Rendered images with source text:
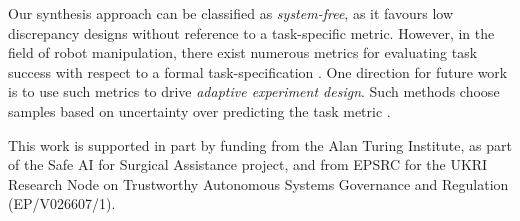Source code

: \documentclass[sigplan, screen]{acmart} %
\begin{document}
Our synthesis approach can be classified as \emph{system-free}, as it favours low discrepancy designs without reference to a task-specific metric. However, in the field of robot manipulation, there exist numerous metrics for evaluating task success with respect to a formal task-specification \cite{mehdipour2019arithmetic, varnai2020robustness, haghighi2019control}. One direction for future work is to use such metrics to drive \emph{adaptive experiment design}. Such methods choose samples based on uncertainty over predicting the task metric \cite{eason2014adaptive}.

\begin{acks}
This work is supported in part by funding from the Alan Turing Institute, as part of the Safe AI for Surgical Assistance project, and from EPSRC for the UKRI Research Node on Trustworthy Autonomous Systems Governance and Regulation (EP/V026607/1).
\end{acks}





\end{document}

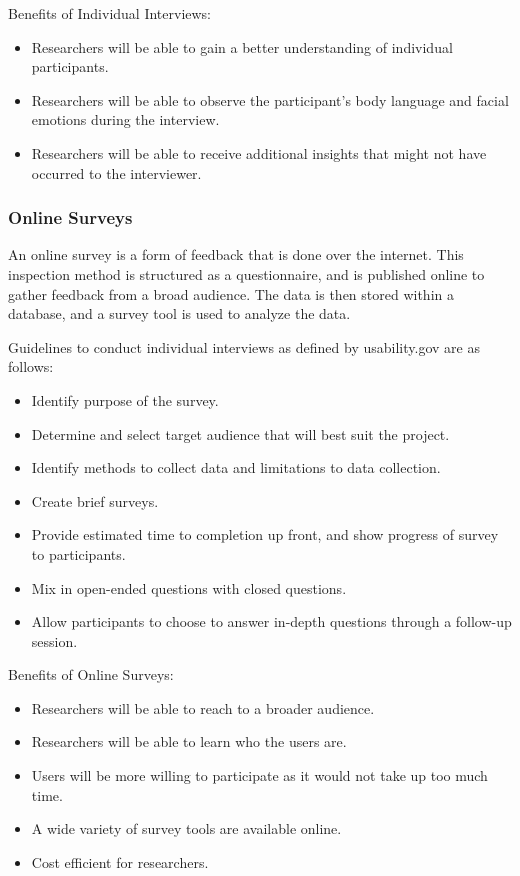 \documentclass[10pt,journal,compsoc,draftclsnofoot]{IEEEtran}
\begin{document}
Benefits of Individual Interviews:
\begin{itemize}
\item Researchers will be able to gain a better understanding of individual participants.
\item Researchers will be able to observe the participant's body language and facial emotions during the interview.
\item Researchers will be able to receive additional insights that might not have occurred to the interviewer.
\end{itemize}

\subsubsection{Online Surveys \cite{userResearch}} 
An online survey is a form of feedback that is done over the internet.
This inspection method is structured as a questionnaire, and is published online to gather feedback from a broad audience.
The data is then stored within a database, and a survey tool is used to analyze the data.

Guidelines to conduct individual interviews as defined by usability.gov are as follows:
\begin{itemize}
\item Identify purpose of the survey.
\item Determine and select target audience that will best suit the project.
\item Identify methods to collect data and limitations to data collection.
\item Create brief surveys.
\item Provide estimated time to completion up front, and show progress of survey to participants.
\item Mix in open-ended questions with closed questions.
\item Allow participants to choose to answer in-depth questions through a follow-up session.
\end{itemize}

Benefits of Online Surveys:
\begin{itemize}
\item Researchers will be able to reach to a broader audience.
\item Researchers will be able to learn who the users are.
\item Users will be more willing to participate as it would not take up too much time.
\item A wide variety of survey tools are available online.
\item Cost efficient for researchers.
\end{itemize}
\end{document}
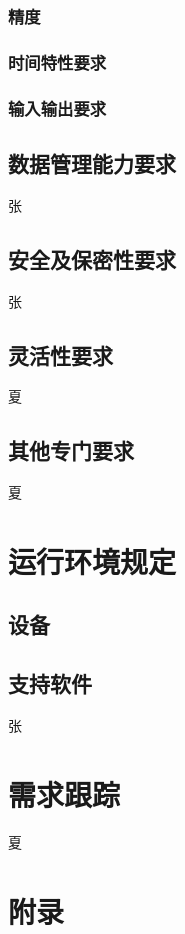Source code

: \documentclass[UTF8]{ctexart}
\begin{document}
\subsubsection{精度}

\subsubsection{时间特性要求}

\subsubsection{输入输出要求}

\subsection{数据管理能力要求}
张
\subsection{安全及保密性要求}
张
\subsection{灵活性要求}
夏
\subsection{其他专门要求}
夏
\section{运行环境规定}
\subsection{设备}

\subsection{支持软件}
张
\section{需求跟踪}
夏
\section{附录}
\end{document}
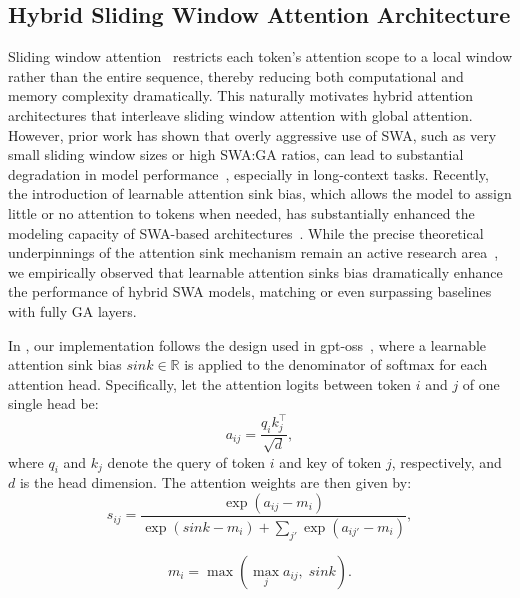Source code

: \subsection{Hybrid Sliding Window Attention Architecture}

Sliding window attention~\citep{beltagy2020longformer} restricts each token’s attention scope to a local window rather than the entire sequence, thereby reducing both computational and memory complexity dramatically.
This naturally motivates hybrid attention architectures that interleave sliding window attention with global attention.
However, prior work has shown that overly aggressive use of SWA, such as very small sliding window sizes or high SWA:GA ratios, can lead to substantial degradation in model performance~\citep{team2025gemma}, especially in long-context tasks.
Recently, the introduction of learnable attention sink bias, which allows the model to assign little or no attention to tokens when needed, has substantially enhanced the modeling capacity of SWA-based architectures~\citep{agarwal2025gpt}.
While the precise theoretical underpinnings of the attention sink mechanism remain an active research area~\citep{xiao2023efficient, attnsink_study, qiu2025gatedattn, sun2024massive}, we empirically observed that learnable attention sinks bias dramatically enhance the performance of hybrid SWA models, matching or even surpassing baselines with fully GA layers.

In \mimoflash{}, our implementation follows the design used in gpt-oss~\citep{agarwal2025gpt}, where a learnable attention sink bias $sink \in \mathbb{R}$ is applied to the denominator of softmax for each attention head. Specifically, let the attention logits between token $i$ and $j$ of one single head be:
\begin{equation}
a_{ij} = \frac{q_ik_j^\top}{\sqrt{d}},
\end{equation}
where $q_i$ and $k_j$ denote the query of token $i$ and key of token $j$, respectively, and $d$ is the head dimension.  
The attention weights are then given by:
\begin{equation}
s_{ij}
= \frac{\exp \left( a_{ij} - m_i \right)}
{\exp \left( sink - m_i \right) + \sum_{j'} \exp \left( a_{ij'} - m_i \right)},
\end{equation}

\begin{equation}
m_i = \max \left( \max_j a_{ij}, \; sink \right).
\end{equation}

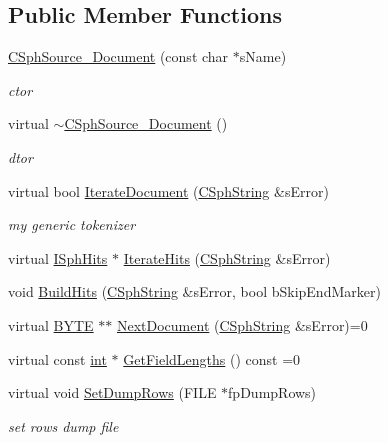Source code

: \subsection*{Public Member Functions}
\begin{DoxyCompactItemize}
\item 
\hyperlink{classCSphSource__Document_a1f58374ec4997aee9fd15587a97d0243}{C\-Sph\-Source\-\_\-\-Document} (const char $\ast$s\-Name)
\begin{DoxyCompactList}\small\item\em ctor \end{DoxyCompactList}\item 
virtual \hyperlink{classCSphSource__Document_a387bf0019067f2ce1c28449b128f8cf1}{$\sim$\-C\-Sph\-Source\-\_\-\-Document} ()
\begin{DoxyCompactList}\small\item\em dtor \end{DoxyCompactList}\item 
virtual bool \hyperlink{classCSphSource__Document_a6cdbf8ff1decc25937f95b4cce51b712}{Iterate\-Document} (\hyperlink{structCSphString}{C\-Sph\-String} \&s\-Error)
\begin{DoxyCompactList}\small\item\em my generic tokenizer \end{DoxyCompactList}\item 
virtual \hyperlink{classISphHits}{I\-Sph\-Hits} $\ast$ \hyperlink{classCSphSource__Document_afd28acf082b0c95a0e65f3299890bf45}{Iterate\-Hits} (\hyperlink{structCSphString}{C\-Sph\-String} \&s\-Error)
\item 
void \hyperlink{classCSphSource__Document_a5fc90bba959bb73d355b40bc721c75fd}{Build\-Hits} (\hyperlink{structCSphString}{C\-Sph\-String} \&s\-Error, bool b\-Skip\-End\-Marker)
\item 
virtual \hyperlink{sphinxstd_8h_a4ae1dab0fb4b072a66584546209e7d58}{B\-Y\-T\-E} $\ast$$\ast$ \hyperlink{classCSphSource__Document_a09f4bb163daef06a29a72387e0796d5a}{Next\-Document} (\hyperlink{structCSphString}{C\-Sph\-String} \&s\-Error)=0
\item 
virtual const \hyperlink{sphinxexpr_8cpp_a4a26e8f9cb8b736e0c4cbf4d16de985e}{int} $\ast$ \hyperlink{classCSphSource__Document_a0cd72b8587d98e306ff2f2e3d07503bb}{Get\-Field\-Lengths} () const =0
\item 
virtual void \hyperlink{classCSphSource__Document_a5ad504e9e2723ca1347736fd4b742397}{Set\-Dump\-Rows} (F\-I\-L\-E $\ast$fp\-Dump\-Rows)
\begin{DoxyCompactList}\small\item\em set rows dump file \end{DoxyCompactList}\item 
$$
\end{DoxyCompactItemize}
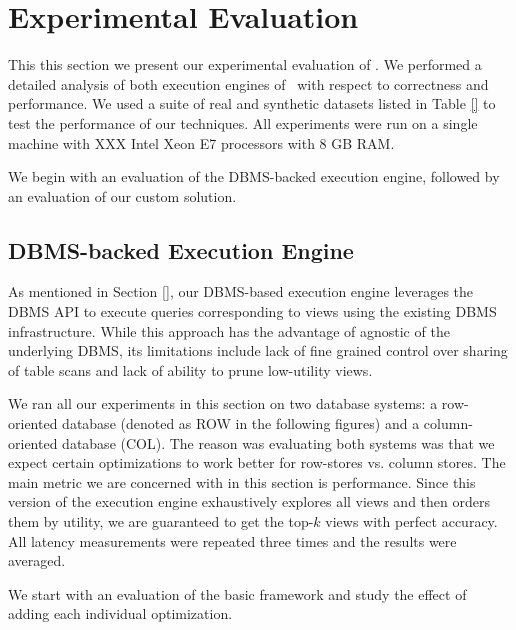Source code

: \section{Experimental Evaluation}
\label{sec:experiments}

This this section we present our experimental evaluation of \VizRecDB.
We performed a detailed analysis of both execution engines of \VizRecDB\ with
respect to correctness and performance.
We used a suite of real and synthetic datasets listed in Table \ref{} to test the
performance of our techniques.
All experiments were run on a single
machine with XXX Intel Xeon E7 processors with 8 GB
RAM.

We begin with an evaluation of the DBMS-backed execution engine, followed by an
evaluation of our custom solution.

\subsection{DBMS-backed Execution Engine}
\label{sec:dbms_execution_engine}

As mentioned in Section \ref{}, our DBMS-based execution engine leverages the
DBMS API to execute queries corresponding to views using the existing DBMS
infrastructure.
While this approach has the advantage of agnostic of the underlying DBMS, its
limitations include lack of fine grained control over sharing of table scans and
lack of ability to prune low-utility views.

We ran all our experiments in this section on two database systems: a
row-oriented database (denoted as ROW in the following figures) and a
column-oriented database (COL).
The reason was evaluating both systems was that we expect certain
optimizations to work better for row-stores vs. column stores.
The main metric we are concerned with in this section is performance.
Since this version of the execution engine exhaustively explores all views and
then orders them by utility, we are guaranteed to get the top-$k$ views with
perfect accuracy.
All latency measurements were repeated three times and the results were
averaged.

We start with an evaluation of the basic framework and study the effect of
adding each individual optimization.\\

• [Task statement] Every line in the data above that contains the word "design" should be copied.

• [The answer]
Our synthesis approach can be classified as \emph{system-free}, as it favours low discrepancy designs without reference to a task-specific metric. However, in the field of robot manipulation, there exist numerous metrics for evaluating task success with respect to a formal task-specification \cite{mehdipour2019arithmetic, varnai2020robustness, haghighi2019control}. One direction for future work is to use such metrics to drive \emph{adaptive experiment design}. Such methods choose samples based on uncertainty over predicting the task metric \cite{eason2014adaptive}.
In \mimoflash{}, our implementation follows the design used in gpt-oss~\citep{agarwal2025gpt}, where a learnable attention sink bias $sink \in \mathbb{R}$ is applied to the denominator of softmax for each attention head. Specifically, let the attention logits between token $i$ and $j$ of one single head be:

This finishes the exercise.